Betwixt tick and tock

If you’re like me, Intel Corp.’s vastly expanding list of microprocessor code names long ago got too complex to assign any rational value to, let alone remember. A couple keynote speeches at the recent Intel Developer Forum helped straighten me out on the relationship between families. But perhaps more important, CEO Paul Otellini and EVP Sean Maloney laid out Intel’s tick and tock development strategy.

Perhaps this idea is commonly used among other large semiconductor powerhouses, though I’ve never seen it explained before. The pendulum swings of the design cycles would seem to allow a period for FPGA-based differentiation – if outsiders can synchronize to the Intel clock cycles.

Basically, on a tick sweep, Intel launches a process technology, but uses it to implement a familiar microarchitecture.. On the tock sweep, a new microarchitecture is launched using a feature size that is already semi-mature. Note that when tick comes around again, Intel can attempt to pack more functions into the design using an SoC approach, if the design warrants such further integration.

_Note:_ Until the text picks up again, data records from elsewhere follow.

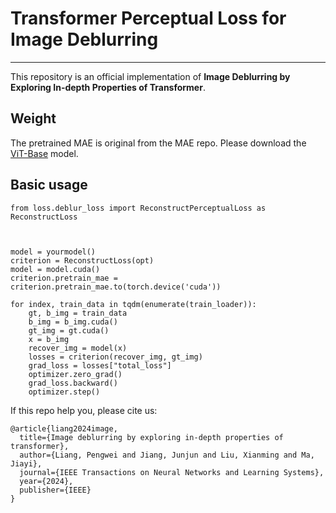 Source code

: # Transformer Perceptual Loss for Image Deblurring
----------
This repository is an official implementation of **Image Deblurring by Exploring In-depth Properties of Transformer**.


## Weight

The pretrained MAE is original from the MAE repo. Please download the [ViT-Base](https://dl.fbaipublicfiles.com/mae/pretrain/mae_pretrain_vit_base.pth) model.

## Basic usage

```
from loss.deblur_loss import ReconstructPerceptualLoss as ReconstructLoss



model = yourmodel()
criterion = ReconstructLoss(opt)
model = model.cuda()
criterion.pretrain_mae = criterion.pretrain_mae.to(torch.device('cuda'))

for index, train_data in tqdm(enumerate(train_loader)):
    gt, b_img = train_data
    b_img = b_img.cuda()
    gt_img = gt.cuda()
    x = b_img
    recover_img = model(x)
    losses = criterion(recover_img, gt_img)
    grad_loss = losses["total_loss"]
    optimizer.zero_grad()
    grad_loss.backward()
    optimizer.step()
```

If this repo help you, please cite us:
```
@article{liang2024image,
  title={Image deblurring by exploring in-depth properties of transformer},
  author={Liang, Pengwei and Jiang, Junjun and Liu, Xianming and Ma, Jiayi},
  journal={IEEE Transactions on Neural Networks and Learning Systems},
  year={2024},
  publisher={IEEE}
}
```
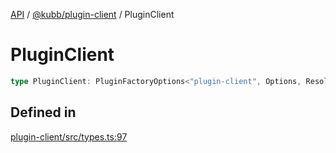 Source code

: [API](../../../packages.md) / [@kubb/plugin-client](../index.md) / PluginClient

# PluginClient

```ts
type PluginClient: PluginFactoryOptions<"plugin-client", Options, ResolvedOptions, never, ResolvePathOptions>;
```

## Defined in

[plugin-client/src/types.ts:97](https://github.com/kubb-project/kubb/blob/7f30045af96d8c89b6cda0a30f7535f095a0cb45/packages/plugin-client/src/types.ts#L97)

In explaining this cycle, Intel executives candidly said they could not provide all necessary peripheral functions to customers all the time, though they certainly try to be a one-stop shop. In fact, Maloney in particular warned that trying to launch a new microarchitecture in a new process node would be a recipe for disaster. First, you get familiar with 45-, 32-, or 20-nm design rules, then you experiment with new architectures, and only when those architectures are mature, do you move down in feature size. Notice this implies some breathing space betwixt tick and tock?

Right now, for example, the microarchitecture called Nehalem is being ported from 45 to 32 nm. Once Intel is familiar with 32nm and has had an opportunity to integrate, the company will move to a new microarchitecture called Sandy Bridge. And there are many similar examples in Atom and SoC worlds.

This suggests that FPGA vendors should watch Intel customers closely for those moments between generations. Intel often can offer high-integration peripherals. Or it can combine a 32-nm core processor with a 45-nm co-processor, on a unique substrate. But merely having so many elements in its bag of tricks does not make Intel invincible. FPGA vendors may be able to run under the pendulum.